Por la profesora Cecilia Stepsys
Sarmiento, Avellaneda y Roca: Avellaneda y Roca fueron una vez a visitarlo a Sarmiento cuando veraneaba en Carapachay en la época de su presidencia. En el trayecto del viaje, Avellaneda le dijo a Roca que aunque Sarmiento lo invitase a quedarse a dormir, no aceptara. Pero no le dio más explicaciones, diciéndole solamente «yo sé bien lo que digo».
A la hora del regreso. Sarmiento insinuó a sus visitantes la conveniencia de que pasaran la noche en su casa, para volver a la Capital con el fresco de la mañana siguiente. Avellaneda no acepto, pretextando serios motivos para regresar ese mismo día. Al despedirse de Roca, le dijo con sorna: «¡que pase usted muy bien la noche!»
Después de la comida y de una larga sobremesa, Sarmiento dio a Roca las buenas noches y le dijo con la mayor naturalidad: Como soldado hecho a estas patriadas, usted se procurará donde dormir, y se retiró tranquilamente a su habitación.

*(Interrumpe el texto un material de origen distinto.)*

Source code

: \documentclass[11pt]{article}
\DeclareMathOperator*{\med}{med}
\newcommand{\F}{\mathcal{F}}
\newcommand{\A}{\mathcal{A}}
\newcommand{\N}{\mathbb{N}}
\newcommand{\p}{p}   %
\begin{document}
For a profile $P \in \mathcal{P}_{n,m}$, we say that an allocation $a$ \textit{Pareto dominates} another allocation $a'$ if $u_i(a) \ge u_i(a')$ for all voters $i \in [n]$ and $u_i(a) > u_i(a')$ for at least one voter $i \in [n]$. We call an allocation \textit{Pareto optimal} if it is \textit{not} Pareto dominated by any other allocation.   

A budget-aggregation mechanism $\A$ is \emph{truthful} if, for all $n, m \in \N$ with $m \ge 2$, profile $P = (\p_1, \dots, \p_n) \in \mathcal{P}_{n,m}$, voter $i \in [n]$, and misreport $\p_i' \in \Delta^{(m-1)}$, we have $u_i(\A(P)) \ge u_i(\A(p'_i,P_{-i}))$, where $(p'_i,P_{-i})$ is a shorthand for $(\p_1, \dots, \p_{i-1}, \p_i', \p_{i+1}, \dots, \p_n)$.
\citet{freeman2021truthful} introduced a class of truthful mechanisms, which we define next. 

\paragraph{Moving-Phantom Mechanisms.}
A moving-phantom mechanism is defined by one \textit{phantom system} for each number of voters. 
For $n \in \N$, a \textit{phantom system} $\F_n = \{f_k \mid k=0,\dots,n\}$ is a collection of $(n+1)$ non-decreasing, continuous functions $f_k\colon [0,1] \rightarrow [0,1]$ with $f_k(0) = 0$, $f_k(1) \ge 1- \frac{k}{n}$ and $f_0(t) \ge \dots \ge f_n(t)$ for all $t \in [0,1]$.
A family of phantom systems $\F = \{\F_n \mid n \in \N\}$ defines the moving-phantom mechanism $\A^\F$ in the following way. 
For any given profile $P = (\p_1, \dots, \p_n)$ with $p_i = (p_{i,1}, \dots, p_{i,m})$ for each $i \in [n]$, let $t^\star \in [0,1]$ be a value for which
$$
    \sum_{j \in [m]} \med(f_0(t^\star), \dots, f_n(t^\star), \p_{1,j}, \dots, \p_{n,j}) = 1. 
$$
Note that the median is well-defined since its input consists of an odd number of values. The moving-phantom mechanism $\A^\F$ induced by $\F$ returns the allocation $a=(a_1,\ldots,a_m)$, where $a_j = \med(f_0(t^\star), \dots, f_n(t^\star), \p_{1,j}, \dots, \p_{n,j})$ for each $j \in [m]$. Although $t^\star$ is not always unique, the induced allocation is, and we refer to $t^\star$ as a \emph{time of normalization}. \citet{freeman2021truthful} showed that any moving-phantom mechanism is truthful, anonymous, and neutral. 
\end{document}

Recién pudo Roca explicarse las palabras enigmáticas de Avellaneda, y resolvió pedir a la famosa escolta de sanjuaninos que custodiaba al presidente de la Republica las prendas indispensables para improvisar una cama militar. Y cuando después de haber recurrido a toda su experiencia de veterano «hecho a esas patriadas» logro acostarse para dormir, no pudo menos de exclamar para sí mismo: «Y que razón tenía Avellaneda».
Humorística contestación. El general Mansilla era muy amigo de Sarmiento, tanto que ayudó de cuantos modos pudo para que saliera electo su gran amigo, que llegó al poder. Al formar su gabinete, no incluyó a Mansilla. Éste le dijo un día oportunamente: «¿Quién diría, Sarmiento, que yo, inventor de su candidatura, iba a quedar excluido del gobierno?», a lo que Sarmiento contestó le muy suelto de cuerpo: «Pues, mi amigo, no será ni la primera ni la última vez que un invento reviente al inventor».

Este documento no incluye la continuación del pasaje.